More information on Gemma can be found here:

Note : a future model of Gemma will be available soon in a 2B size.

💬 Running Gemma2 with Ollama locally

To run Gemma2 locally, we use Ollama in Docker. Launch the following command to start Ollama:

docker run -d -v ollama:/root/.ollama -p 11434:11434 --name ollama ollama/ollama

This command starts Ollama in a Docker container, mapping the necessary volumes and ports. You can test the LLM directly using the following command:

docker exec -it ollama ollama run gemma2

You can post your first question to the LLM:

>>> Hello! who are you?
Hello! I am Gemma, a large language model trained by Google DeepMind.

I can generate text, translate languages, write different kinds of
creative content, and answer your questions in an informative way.

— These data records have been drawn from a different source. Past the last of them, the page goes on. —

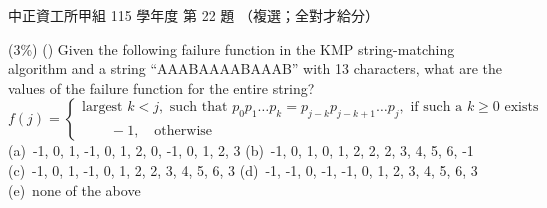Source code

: \begin{pastexam}[label={px:ccu-115-swa-12}]{中正資工所甲組 115 學年度 第 22 題}
（複選；全對才給分）

(3\%) (\qquad) Given the following failure function in the KMP string-matching algorithm and a
string ``AAABAAAABAAAB'' with 13 characters, what are the values of the failure function for the
entire string?
\[
f(j)=\begin{cases}\text{largest } k<j,\text{ such that } p_0p_1\ldots p_k=p_{j-k}p_{j-k+1}\ldots p_j,
\text{ if such a } k\ge 0 \text{ exists}\\
\qquad -1,\quad \text{otherwise}\end{cases}
\]
(a)~-1, 0, 1, -1, 0, 1, 2, 0, -1, 0, 1, 2, 3 \qquad (b)~-1, 0, 1, 0, 1, 2, 2, 2, 3, 4, 5, 6, -1\\
(c)~-1, 0, 1, -1, 0, 1, 2, 2, 3, 4, 5, 6, 3 \qquad (d)~-1, -1, 0, -1, -1, 0, 1, 2, 3, 4, 5, 6, 3\\
(e)~none of the above
\end{pastexam}

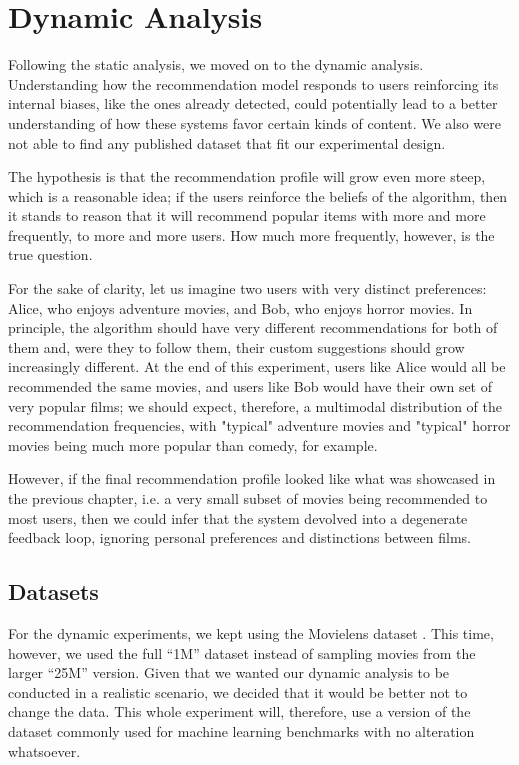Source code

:
\chapter{Dynamic Analysis}
\label{cap:dynamic}

Following the static analysis, we moved on to the dynamic analysis.
Understanding how the recommendation model responds to users reinforcing its
internal biases, like the ones already detected, could potentially lead to a
better understanding of how these systems favor certain kinds of content. We
also were not able to find any published dataset that fit our experimental
design.

The hypothesis is that the recommendation profile will grow even more steep,
which is a reasonable idea; if the users reinforce the beliefs of the algorithm,
then it stands to reason that it will recommend popular items with more and more
frequently, to more and more users. How much more frequently, however, is the
true question.

For the sake of clarity, let us imagine two users with very distinct
preferences: Alice, who enjoys adventure movies, and Bob, who enjoys horror
movies. In principle, the algorithm should have very different recommendations
for both of them and, were they to follow them, their custom suggestions should
grow increasingly different. At the end of this experiment, users like Alice
would all be recommended the same movies, and users like Bob would have their
own set of very popular films; we should expect, therefore, a multimodal
distribution of the recommendation frequencies, with "typical" adventure movies
and "typical" horror movies being much more popular than comedy, for example.

However, if the final recommendation profile looked like what was showcased in
the previous chapter, i.e. a very small subset of movies being recommended to
most users, then we could infer that the system devolved into a degenerate
feedback loop, ignoring personal preferences and distinctions between films.

\section{Datasets}
\label{sec:datasets04}

For the dynamic experiments, we kept using the Movielens dataset
\citep{harper_movielens_2015}. This time, however, we used the full ``1M''
dataset instead of sampling movies from the larger ``25M'' version. Given that
we wanted our dynamic analysis to be conducted in a realistic scenario, we
decided that it would be better not to change the data. This whole experiment
will, therefore, use a version of the dataset commonly used for machine learning
benchmarks with no alteration whatsoever.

What can I do for you today? 😊

This allows you to interact with Gemma2 and explore its functionalities. Similarly, you can test older Gemma versions like gemma:2b.

⚡️ Setting Up the Local Environment with LangchainJS

To interact with Gemma2 (in Ollama) we will use the Langchain framework.

LangChainJS is a Node.js library that empowers developers with powerful natural language processing capabilities. It leverages advanced AI algorithms and models to perform tasks like text tokenization, part-of-speech tagging, named entity recognition, language translation, and sentiment analysis.

To install langchain in your JS project, use the following command:

npm i langchain @langchain/community

Then, you can write your first JS file to interact with Gemma2.

🌐 First JS Example: Translation

To test a first call to the Gemma2, we will setup a simple translation app in Javascript.

import { OllamaFunctions } from "@langchain/community/experimental/chat_models/ollama_functions";
import { HumanMessage, SystemMessage } from "@langchain/core/messages";
import { StringOutputParser } from "@langchain/core/output_parsers";

const model = new OllamaFunctions({
temperature: 0.1,
model: "gemma2",
});

const messages = [
new SystemMessage("Translate the following from English into French"),
new HumanMessage("hi!"),
];

const parser = new StringOutputParser();
const result = await model.invoke(messages);

const humanReadableResult = await parser.invoke(result);
console.log(humanReadableResult);
// Bonjour !

⚙️ Second JS Example: Extraction of Data

Let’s try something more relevant. We will send a text and we will ask the Gemma2 to extract entities into a JSON document.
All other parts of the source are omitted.